• Source data
######

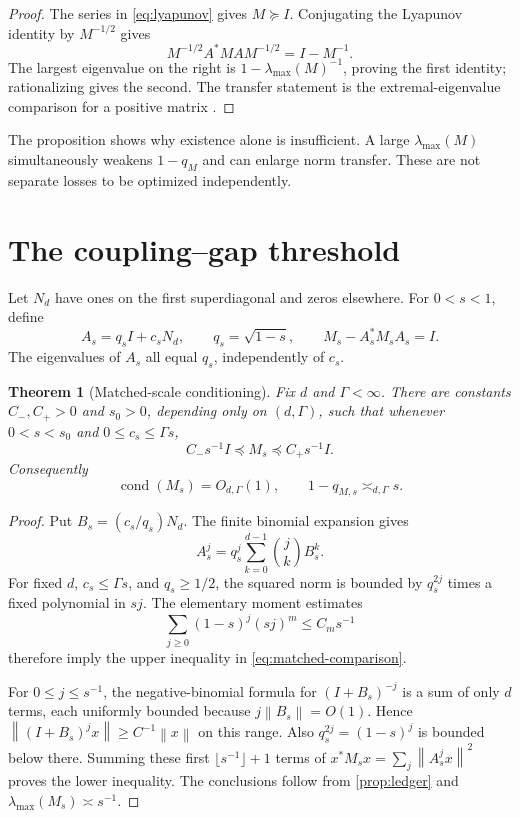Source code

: \documentclass[11pt]{article}
\newtheorem{theorem}{Theorem}[section]
\newcommand{\norm}[1]{\left\lVert#1\right\rVert}
\newcommand{\cond}{\operatorname{cond}}
\begin{document}
\begin{proof}
The series in \eqref{eq:lyapunov} gives $M\succeq I$.  Conjugating the
Lyapunov identity by $M^{-1/2}$ gives
\[
 M^{-1/2}A^*MAM^{-1/2}=I-M^{-1}.
\]
The largest eigenvalue on the right is
$1-\lambda_{\max}(M)^{-1}$, proving the first identity; rationalizing gives
the second.  The transfer statement is the extremal-eigenvalue comparison
for a positive matrix \citep{HornJohnson2013}.
\end{proof}

The proposition shows why existence alone is insufficient.  A large
$\lambda_{\max}(M)$ simultaneously weakens $1-q_M$ and can enlarge norm
transfer.  These are not separate losses to be optimized independently.

\section{The coupling--gap threshold}
\label{sec:threshold}

Let $N_d$ have ones on the first superdiagonal and zeros elsewhere.  For
$0<s<1$, define
\begin{equation}
 A_s=q_sI+c_sN_d,
 \qquad q_s=\sqrt{1-s},
 \qquad M_s-A_s^*M_sA_s=I.
 \label{eq:family}
\end{equation}
The eigenvalues of $A_s$ all equal $q_s$, independently of $c_s$.

\begin{theorem}[Matched-scale conditioning]
\label{thm:matched}
Fix $d$ and $\Gamma<\infty$.  There are constants
$C_-,C_+>0$ and $s_0>0$, depending only on $(d,\Gamma)$, such that
whenever $0<s<s_0$ and $0\le c_s\le\Gamma s$,
\begin{equation}
 C_-s^{-1}I\preceq M_s\preceq C_+s^{-1}I.
 \label{eq:matched-comparison}
\end{equation}
Consequently
\begin{equation}
 \cond(M_s)=O_{d,\Gamma}(1),
 \qquad 1-q_{M,s}\asymp_{d,\Gamma}s.
 \label{eq:matched-ledger}
\end{equation}
\end{theorem}

\begin{proof}
Put $B_s=(c_s/q_s)N_d$.  The finite binomial expansion gives
\[
 A_s^j=q_s^j\sum_{k=0}^{d-1}\binom jk B_s^k.
\]
For fixed $d$, $c_s\le\Gamma s$, and $q_s\ge1/2$, the squared norm is
bounded by $q_s^{2j}$ times a fixed polynomial in $sj$.  The elementary
moment estimates
\[
 \sum_{j\ge0}(1-s)^j(sj)^m\le C_m s^{-1}
\]
therefore imply the upper inequality in \eqref{eq:matched-comparison}.

For $0\le j\le s^{-1}$, the negative-binomial formula for
$(I+B_s)^{-j}$ is a sum of only $d$ terms, each uniformly bounded because
$j\norm{B_s}=O(1)$.  Hence
$\norm{(I+B_s)^jx}\ge C^{-1}\norm x$ on this range.  Also
$q_s^{2j}=(1-s)^j$ is bounded below there.  Summing these first
$\lfloor s^{-1}\rfloor+1$ terms of
$x^*M_sx=\sum_j\norm{A_s^jx}^2$ proves the lower inequality.  The
conclusions follow from \cref{prop:ledger} and
$\lambda_{\max}(M_s)\asymp s^{-1}$.
\end{proof}
\end{document}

######

• Task
Where a line above contains the word "theorem", copy that line.

• Answer section
\newtheorem{theorem}{Theorem}[section]
\begin{theorem}[Matched-scale conditioning]
\end{theorem}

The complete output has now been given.